## [INFORMATION SHOWN]
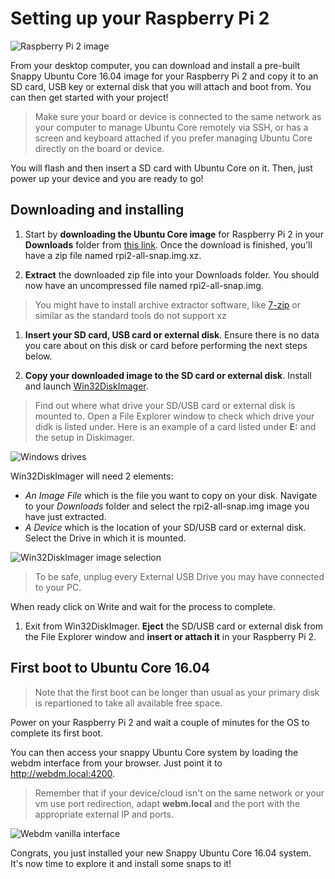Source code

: # Setting up your Raspberry Pi 2

![Raspberry Pi 2 image](https://raw.githubusercontent.com/ubuntu-core/snappy-dev-website/master/src/img/devices/raspberry-pi.png "Raspberry Pi 2 image")

From your desktop computer, you can download and install a pre-built Snappy Ubuntu Core 16.04 image for your Raspberry Pi 2 and copy it to an SD card, USB key or external disk that you will attach and boot from. You can then get started with your project!

> Make sure your board or device is connected to the same network as your computer to manage Ubuntu Core remotely via SSH, or has a screen and keyboard attached if you prefer managing Ubuntu Core directly on the board or device.

You will flash and then insert a SD card with Ubuntu Core on it. Then, just power up your device and you are ready to go!


## Downloading and installing

1. Start by **downloading the Ubuntu Core image** for Raspberry Pi 2 in your **Downloads** folder from [this link](http://people.canonical.com/~mvo/all-snaps/rpi2-all-snap.img.xz).
Once the download is finished, you’ll have a zip file named rpi2-all-snap.img.xz.

1. **Extract** the downloaded zip file into your Downloads folder. You should now have an uncompressed file named rpi2-all-snap.img.
> You might have to install archive extractor software, like [7-zip](http://www.7-zip.org/) or similar as the standard tools do not support xz

1. **Insert your SD card, USB card or external disk**. Ensure there is no data you care about on this disk or card before performing the next steps below.

1. **Copy your downloaded image to the SD card or external disk**. Install and launch [Win32DiskImager](http://sourceforge.net/projects/win32diskimager/files/latest/download).
 > Find out where what drive your SD/USB card or external disk is mounted to. Open a File Explorer window to check which drive your didk is listed under.  Here is an example of a card listed under **E:** and the setup in Diskimager.

 ![Windows drives](https://raw.githubusercontent.com/ubuntu-core/snappy-dev-website/master/src/img/setup/windows-drives.png)

  Win32DiskImager will need 2 elements:
   * *An Image File* which is the file you want to copy on your disk. Navigate to your *Downloads* folder and select the rpi2-all-snap.img image you have just extracted.
   * *A Device* which is the location of your SD/USB card or external disk. Select the Drive in which it is mounted.

   ![Win32DiskImager image selection](https://raw.githubusercontent.com/ubuntu-core/snappy-dev-website/master/src/img/setup/windows-diskimager-setup.png)

  > To be safe, unplug every External USB Drive you may have connected to your PC.

  When ready click on Write and wait for the process to complete.

1. Exit from Win32DiskImager. **Eject** the SD/USB card or external disk from the File Explorer window and **insert or attach it** in your Raspberry Pi 2.

## First boot to Ubuntu Core 16.04

> Note that the first boot can be longer than usual as your primary disk is repartioned to take all available free space.

Power on your Raspberry Pi 2 and wait a couple of minutes for the OS to complete its first boot.

You can then access your snappy Ubuntu Core system by loading the webdm interface from your browser. Just point it to
http://webdm.local:4200.

> Remember that if your device/cloud isn't on the same network or your vm use port redirection, adapt **webm.local** and
> the port with the appropriate external IP and ports.

![Webdm vanilla interface](https://raw.githubusercontent.com/ubuntu-core/snappy-dev-website/master/src/img/setup/webdm.png)



Congrats, you just installed your new Snappy Ubuntu Core 16.04 system. It's now time to explore it and
install some snaps to it!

## [WORK TO COMPLETE]
Copy whichever lines above contain the string "githubusercontent".

## [EXERCISE ANSWER]
![Raspberry Pi 2 image](https://raw.githubusercontent.com/ubuntu-core/snappy-dev-website/master/src/img/devices/raspberry-pi.png "Raspberry Pi 2 image")
 ![Windows drives](https://raw.githubusercontent.com/ubuntu-core/snappy-dev-website/master/src/img/setup/windows-drives.png)
   ![Win32DiskImager image selection](https://raw.githubusercontent.com/ubuntu-core/snappy-dev-website/master/src/img/setup/windows-diskimager-setup.png)
![Webdm vanilla interface](https://raw.githubusercontent.com/ubuntu-core/snappy-dev-website/master/src/img/setup/webdm.png)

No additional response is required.